Ces enfants se retrouvent privés de leur droit à une éducation gratuite, de qualité et sans discrimination.
L’insécurité
Le Nigéria présente le taux de scolarisation le plus bas de la planète : un enfant non scolarisé sur cinq dans le monde se retrouve dans ce pays.
Pourquoi ? Les écoles sont régulièrement la cible d’attaques de la part de groupes armés qui s’en prennent délibérément aux enfants dans les écoles et des élèves sont fréquemment enlevé·e·s à l’école par ces groupes.
L’éducation est une arme puissante pour lutter contre les menaces en matière de sécurité, notamment la montée de l’extrémisme violent. Les groupes armés extrémistes le savent aussi. C’est pourquoi ils continuent d’attaquer des écoles, dans certains pays.
Depuis 2014, Amnesty International a recensé plus de 1500 enlèvements d’élèves, commis par Boko Haram ou d’autres groupes armés, dans les écoles ou sur le chemin des écoles du nord du Nigéria. Certain·e·s élèves ont pu s’échapper ou être relâché·e·s, mais des centaines d’autres ont été tué·e·s, exploité·e·s, contraint·e·s à rejoindre les rangs de ces groupes ou ont fait l’objet de mariages forcés.
Des centaines d’écoles ont dû fermer par crainte des enlèvements et des milliers d’enfants et de jeunes sont actuellement privé·e·s d’éducation. L’école confrontée au terrorisme est ainsi menacée de disparaître dans le nord du Nigeria, et l’avenir des enfants avec.
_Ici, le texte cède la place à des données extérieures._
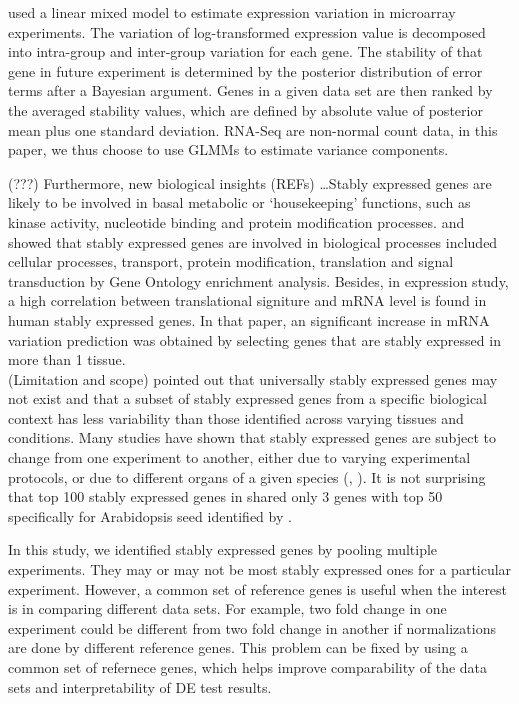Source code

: \documentclass[11pt, a4paper]{article}
\begin{document}
\cite{andersen2004normalization} used a linear mixed model to estimate
expression variation in microarray experiments. The variation of
log-transformed expression value is decomposed into intra-group and
inter-group variation for each gene. The stability of that gene in future
experiment is determined by the posterior distribution of error terms after a
Bayesian argument. Genes in a given data set are then ranked by the averaged
stability values, which are defined by absolute value of posterior mean plus
one standard deviation.  RNA-Seq are non-normal count data, in this paper, we
thus choose to use GLMMs to estimate variance components.

(???) Furthermore, new biological insights (REFs) \dots Stably expressed genes
are likely to be involved in basal metabolic or ‘housekeeping’ functions, such
as  kinase activity, nucleotide binding and protein modification processes.
\cite{sekhon2011genome} and \cite{wang2010dynamic} showed that stably
expressed genes are involved in biological processes included cellular
processes, transport, protein modification, translation and signal
transduction by Gene Ontology enrichment analysis. Besides, in expression
study, a high correlation between translational signiture and mRNA level is
found in human stably expressed genes\citep{line2013translational}. In that
paper, an significant increase in mRNA variation prediction was obtained by
selecting genes that are stably expressed in more than 1 tissue.\\

(Limitation and scope) \cite{hruz2011refgenes} pointed out that universally
stably expressed genes may not exist and that a subset of stably expressed
genes from a specific biological context has less variability than those
identified across varying tissues and conditions. Many studies have shown that
stably expressed genes are subject to change from one experiment to another,
either due to varying experimental protocols, or due to different organs of a
given species (\cite{reid2006optimized}, \cite{hong2010identification}).  It
is not surprising that top 100 stably expressed genes in
\cite{czechowski2005genome} shared only 3 genes with top 50  specifically for
Arabidopsis seed identified by \cite{dekkers2012identification}.

In this study, we identified stably expressed genes by pooling multiple experiments. They may or may not be most stably expressed ones for a particular experiment. However, a common set of reference genes is useful when the interest is in comparing different data sets. For example, two fold change in one experiment could be different from two fold change in another if normalizations are done by different reference genes. This problem can be fixed by using a common set of refernece genes, which helps improve comparability of the data sets and interpretability of DE test results.  
\end{document}
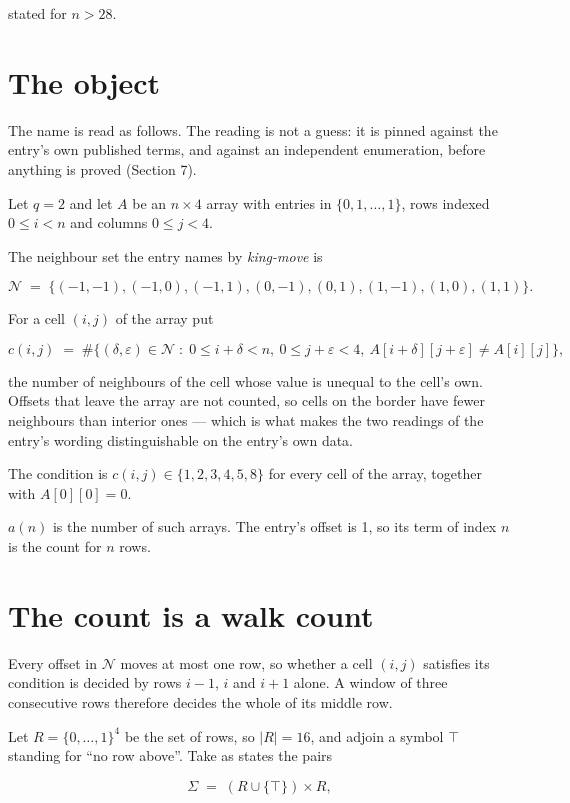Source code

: \documentclass[11pt]{article}
\theoremstyle{definition}
\begin{document}
stated for $n > 28$.

\section{The object}

The name is read as follows. The reading is not a guess: it is pinned against the entry's own published terms, and against an independent enumeration, before anything is proved (Section 7).

Let $q = 2$ and let $A$ be an $n \times 4$ array with entries in $\{0,1,\dots,1\}$, rows indexed $0 \le i < n$ and columns $0 \le j < 4$.

The neighbour set the entry names by {\itshape king-move} is

\[\mathcal{N} \;=\; \{(-1,-1), (-1,0), (-1,1), (0,-1), (0,1), (1,-1), (1,0), (1,1)\}.\]

For a cell $(i,j)$ of the array put

\[c(i,j) \;=\; \#\bigl\{(\delta,\varepsilon)\in\mathcal{N} \;:\; 0\le i+\delta<n,\ 0\le j+\varepsilon<4,\ A[i+\delta][j+\varepsilon] \neq A[i][j]\bigr\},\]

the number of neighbours of the cell whose value is unequal to the cell's own. Offsets that leave the array are not counted, so cells on the border have fewer neighbours than interior ones --- which is what makes the two readings of the entry's wording distinguishable on the entry's own data.

The condition is $c(i,j) \in \{1, 2, 3, 4, 5, 8\}$ for every cell of the array, together with $A[0][0]=0$.

$a(n)$ is the number of such arrays. The entry's offset is 1, so its term of index $n$ is the count for $n$ rows.

\section{The count is a walk count}

Every offset in $\mathcal{N}$ moves at most one row, so whether a cell $(i,j)$ satisfies its condition is decided by rows $i-1$, $i$ and $i+1$ alone. A window of three consecutive rows therefore decides the whole of its middle row.

Let $R = \{0,\dots,1\}^{4}$ be the set of rows, so $|R| = 16$, and adjoin a symbol $\top$ standing for ``no row above''. Take as states the pairs

\[\Sigma \;=\; (R \cup \{\top\}) \times R,\]
\end{document}
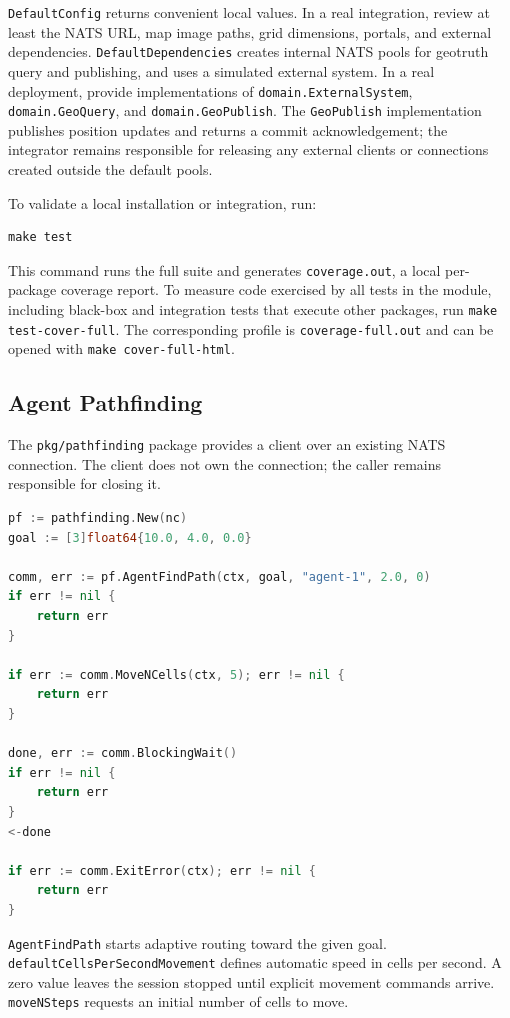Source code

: \documentclass[12pt,a4paper]{report}
\begin{document}
\texttt{DefaultConfig} returns convenient local values. In a real integration,
review at least the NATS URL, map image paths, grid dimensions, portals, and
external dependencies. \texttt{DefaultDependencies} creates internal NATS pools
for geotruth query and publishing, and uses a simulated external system. In a
real deployment, provide implementations of \texttt{domain.ExternalSystem},
\texttt{domain.GeoQuery}, and \texttt{domain.GeoPublish}. The
\texttt{GeoPublish} implementation publishes position updates and returns a
commit acknowledgement; the integrator remains responsible for releasing any
external clients or connections created outside the default pools.

To validate a local installation or integration, run:

\begin{lstlisting}
make test
\end{lstlisting}

This command runs the full suite and generates \texttt{coverage.out}, a local
per-package coverage report. To measure code exercised by all tests in the
module, including black-box and integration tests that execute other packages,
run \texttt{make test-cover-full}. The corresponding profile is
\texttt{coverage-full.out} and can be opened with \texttt{make cover-full-html}.

\subsection{Agent Pathfinding}

The \texttt{pkg/pathfinding} package provides a client over an existing NATS
connection. The client does not own the connection; the caller remains
responsible for closing it.

\begin{lstlisting}[language=Go]
pf := pathfinding.New(nc)
goal := [3]float64{10.0, 4.0, 0.0}

comm, err := pf.AgentFindPath(ctx, goal, "agent-1", 2.0, 0)
if err != nil {
    return err
}

if err := comm.MoveNCells(ctx, 5); err != nil {
    return err
}

done, err := comm.BlockingWait()
if err != nil {
    return err
}
<-done

if err := comm.ExitError(ctx); err != nil {
    return err
}
\end{lstlisting}

\texttt{AgentFindPath} starts adaptive routing toward the given goal.
\texttt{defaultCellsPerSecondMovement} defines automatic speed in cells per
second. A zero value leaves the session stopped until explicit movement commands
arrive. \texttt{moveNSteps} requests an initial number of cells to move.
\end{document}
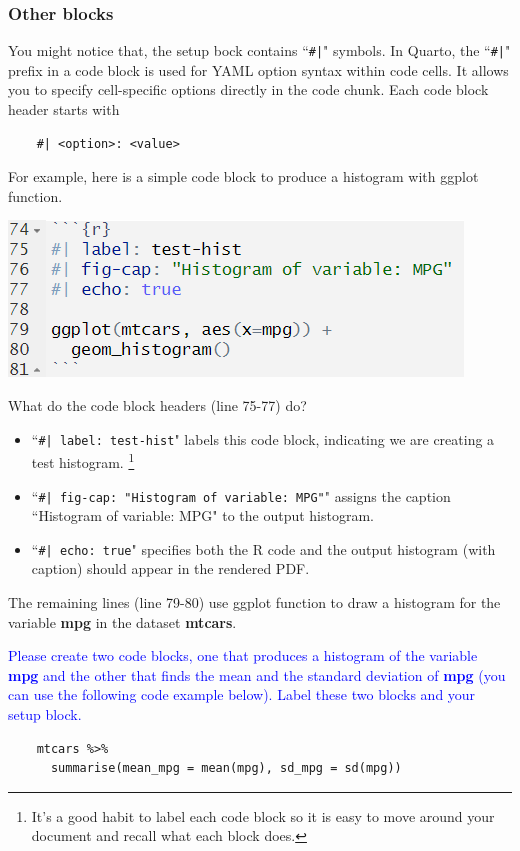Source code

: \documentclass[12pt]{article}
\begin{document}
\subsubsection{Other blocks}
You might notice that, the setup bock contains ``\verb!#|!" symbols. In Quarto, the ``\verb!#|!" prefix in a code block is used for YAML option syntax within code cells. It allows you to specify cell-specific options directly in the code chunk. Each code block header starts with
\begin{verbatim}
    #| <option>: <value>
\end{verbatim}
For example, here is a simple code block to produce a histogram with ggplot function.
\begin{center}
    \includegraphics[scale=.8]{histsample.png}
\end{center}
What do the code block headers (line 75-77) do? 
\begin{itemize}
    \item ``\verb!#| label: test-hist!" labels this code block, indicating we are creating a test histogram. \footnote{It's a good habit to label each code block so it is easy to move around your document and recall what each block does. }
    \item ``\verb!#| fig-cap: "Histogram of variable: MPG"!" assigns the caption ``Histogram of variable: MPG" to the output histogram. 
    \item ``\verb!#| echo: true!" specifies both the R code and the output histogram (with caption) should appear in the rendered PDF.
\end{itemize}
The remaining lines (line 79-80) use ggplot function to draw a histogram for the variable \textbf{mpg} in the dataset \textbf{mtcars}.

\textcolor{blue}{Please create two code blocks, one that produces a histogram of the variable \textbf{mpg} and the other that finds the mean and the standard deviation of \textbf{mpg} (you can use the following code example below). Label these two blocks and your setup block.}
\begin{verbatim}
    mtcars %>%
      summarise(mean_mpg = mean(mpg), sd_mpg = sd(mpg))
\end{verbatim}
\end{document}
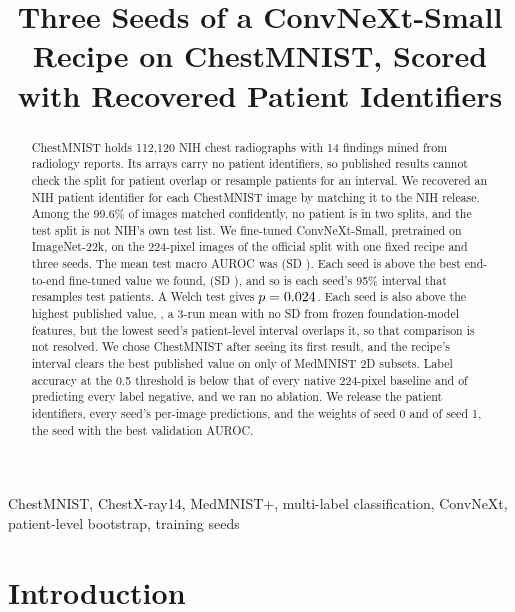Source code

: \documentclass[conference]{IEEEtran}
\begin{document}
\title{Three Seeds of a ConvNeXt-Small Recipe on ChestMNIST, Scored with Recovered Patient Identifiers}

\author{
}

\maketitle

\begin{abstract}
ChestMNIST holds 112,120 NIH chest radiographs with 14 findings mined from radiology
reports. Its arrays carry no patient identifiers, so published results cannot check the
split for patient overlap or resample patients for an interval. We recovered an NIH patient
identifier for each ChestMNIST image by matching it to the NIH release. Among the 99.6\% of
images matched confidently, no patient is in two splits, and the test split is not NIH's
own test list. We fine-tuned ConvNeXt-Small, pretrained on ImageNet-22k, on the 224-pixel
images of the official split with one fixed recipe and three seeds. The mean test macro
AUROC was \testAurocMean{} (SD \testAurocSD{}). Each seed is above the best end-to-end
fine-tuned value we found, \baseWuAuroc{} (SD \baseWuSD{}), and so is each seed's 95\%
interval that resamples test patients. A Welch test gives $p=0.024{}$. Each seed is
also above the highest published value, \baseBestAuroc{}, a 3-run mean with no SD from
frozen foundation-model features, but the lowest seed's patient-level interval overlaps
it, so that comparison is not resolved. We chose ChestMNIST after seeing its first result,
and the recipe's interval clears the best published value on only \subsetsAbove{} of
\subsetsTotal{} MedMNIST 2D subsets. Label accuracy at the 0.5 threshold is below that of every
native 224-pixel baseline and of predicting every label negative, and we ran no ablation. We release the patient
identifiers, every seed's per-image predictions, and the weights of seed 0 and of seed 1, the seed with the best validation AUROC.
\end{abstract}

\begin{IEEEkeywords}
ChestMNIST, ChestX-ray14, MedMNIST+, multi-label classification, ConvNeXt, patient-level
bootstrap, training seeds
\end{IEEEkeywords}

\section{Introduction}
\end{document}
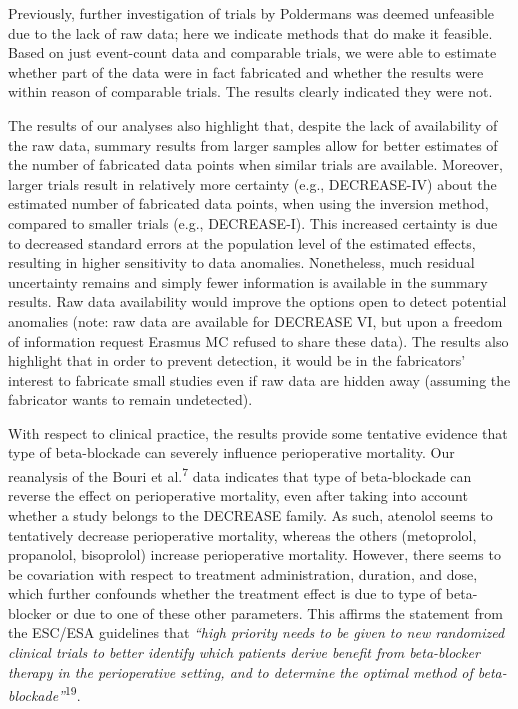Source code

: \documentclass[]{article}
\begin{document}
Previously, further investigation of trials by Poldermans was deemed
unfeasible due to the lack of raw data; here we indicate methods that do
make it feasible. Based on just event-count data and comparable trials,
we were able to estimate whether part of the data were in fact
fabricated and whether the results were within reason of comparable
trials. The results clearly indicated they were not.

The results of our analyses also highlight that, despite the lack of
availability of the raw data, summary results from larger samples allow
for better estimates of the number of fabricated data points when
similar trials are available. Moreover, larger trials result in
relatively more certainty (e.g., DECREASE-IV) about the estimated number
of fabricated data points, when using the inversion method, compared to
smaller trials (e.g., DECREASE-I). This increased certainty is due to
decreased standard errors at the population level of the estimated
effects, resulting in higher sensitivity to data anomalies. Nonetheless,
much residual uncertainty remains and simply fewer information is
available in the summary results. Raw data availability would improve
the options open to detect potential anomalies (note: raw data are
available for DECREASE VI, but upon a freedom of information request
Erasmus MC refused to share these data). The results also highlight that
in order to prevent detection, it would be in the fabricators' interest
to fabricate small studies even if raw data are hidden away (assuming
the fabricator wants to remain undetected).

With respect to clinical practice, the results provide some tentative
evidence that type of beta-blockade can severely influence perioperative
mortality. Our reanalysis of the Bouri et al.\textsuperscript{7} data
indicates that type of beta-blockade can reverse the effect on
perioperative mortality, even after taking into account whether a study
belongs to the DECREASE family. As such, atenolol seems to tentatively
decrease perioperative mortality, whereas the others (metoprolol,
propanolol, bisoprolol) increase perioperative mortality. However, there
seems to be covariation with respect to treatment administration,
duration, and dose, which further confounds whether the treatment effect
is due to type of beta-blocker or due to one of these other parameters.
This affirms the statement from the ESC/ESA guidelines that \emph{``high
priority needs to be given to new randomized clinical trials to better
identify which patients derive benefit from beta-blocker therapy in the
perioperative setting, and to determine the optimal method of
beta-blockade''}\textsuperscript{19}.
\end{document}
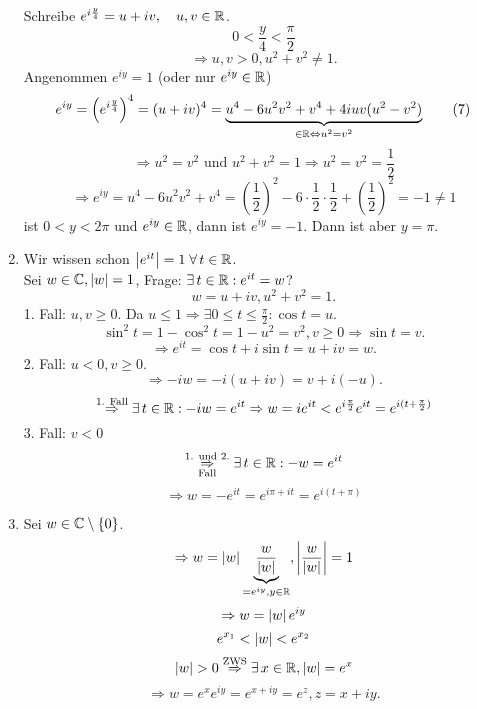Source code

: \documentclass[../ana2.tex]{subfiles}
\begin{document}
\begin{bew}
\begin{enumerate}[label=(\alph*)]
Schreibe \( e^{i \frac{y}{4}} = u + iv, \quad u,v\in\mathbb{R} \).\\
\[ 0 < \frac{y}{4} < \frac{\pi}{2} \]
\[ \Rightarrow u,v > 0, u^2 + v^2 \neq 1. \]
Angenommen \( e^{iy} = 1 \) (oder nur \( e^{iy} \in \mathbb{R} \))
\[ e^{iy} = \left( e^{i \frac{y}{4}} \right)^4 
= (u+iv)^4 = \underbrace{u^4 - 6u^2 v^2 + v^4 + 4iuv(u^2 - v^2)}_{
    \in \mathbb{R} \Leftrightarrow u^2 = v^2 
} \tag{7} \]
\[ \Rightarrow u^2 = v^2 \text{ und } u^2+v^2 
= 1 \Rightarrow u^2 = v^2 = \frac{1}{2} \]
\[ \Rightarrow e^{iy} = u^4 - 6u^2v^2+v^4 
= \left(\frac{1}{2}\right)^2 - 6 \cdot \frac{1}{2} \cdot \frac{1}{2}
+ \left(\frac{1}{2}\right)^2 = -1 \neq 1 \]
\Dphp{} ist \( 0 < y < 2\pi \) und \( e^{iy} \in \mathbb{R} \), 
dann ist \( e^{iy} = -1 \). Dann ist aber \( y = \pi \).
\item Wir wissen schon \( \abs{e^{it}} = 1 \;\forall t \in\R \).\\
Sei \( w\in\mathbb{C}, \left|w\right| = 1 \), Frage: \( \exists t \in \R: e^{it} = w \)?\\
\[ w = u + iv, u^2 + v^2 = 1. \]
1. Fall: 
\( u, v \geq 0 \). Da \( u \leq 1 \Rightarrow 
\exists 0 \leq t \leq \frac{\pi}{2}: \cos t = u. \)
\[ \sin^2 t = 1 - \cos^2 t = 1 - u^2 = v^2, v \geq 0 
\Rightarrow \sin t = v. \]
\[ \Rightarrow e^{it} = \cos t + i \sin t = u + iv = w. \]
2. Fall: 
\( u < 0, v \geq 0 \). 
\[ \Rightarrow -i w = -i (u + iv) = v + i(-u). \]
\[ \oversett{1. Fall}{\Rightarrow} \exists t \in \R: 
-i w = e^{it} \Rightarrow w = i e^{it} < e^{i \frac{\pi}{2}} e^{it} 
= e^{i(t + \frac{\pi}{2})} \]
3. Fall: \( v < 0 \)
\[ \overundersett{1. und 2.}{Fall}{\Rightarrow} \exists t \in \R: -w = e^{it} \]
\[ \Rightarrow w = -e^{it} = e^{i\pi + it} = e^{i(t+\pi)} \]

\item Sei \( w \in \mathbb{C} \setminus \{0\} \).
\[ \Rightarrow w = \left|w\right| \underbrace{\frac{w}{\left|w\right|}}_{
    =e^{iy}, y\in\mathbb{R}}, 
\left|\frac{w}{\left|w\right|}\right| = 1 \]
\[ \Rightarrow w = \left|w\right| e^{iy} \]
\[ e^{x_1} < \left|w\right| < e^{x_2} \]
\[ \abs{w} > 0 \oversett{ZWS}{\Rightarrow} \exists x \in \R, \abs{w} = e^x \]
\[ \Rightarrow w = e^x e^{iy} = e^{x + iy} = e^z, z = x + iy. \]
\end{enumerate}
\end{bew}
\end{document}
Les parents dont les enfants sont encore scolarisés ont toujours peur les jours où leurs enfants vont à l’école que les ravisseurs reviennent les kidnapper. De même, les parents dont les enfants doivent commencer à étudier se retrouvent confrontés à un dilemme : les inscrire à l’école ou non. S’ils le font, ils craignent que leurs enfants ne reviennent pas à la maison.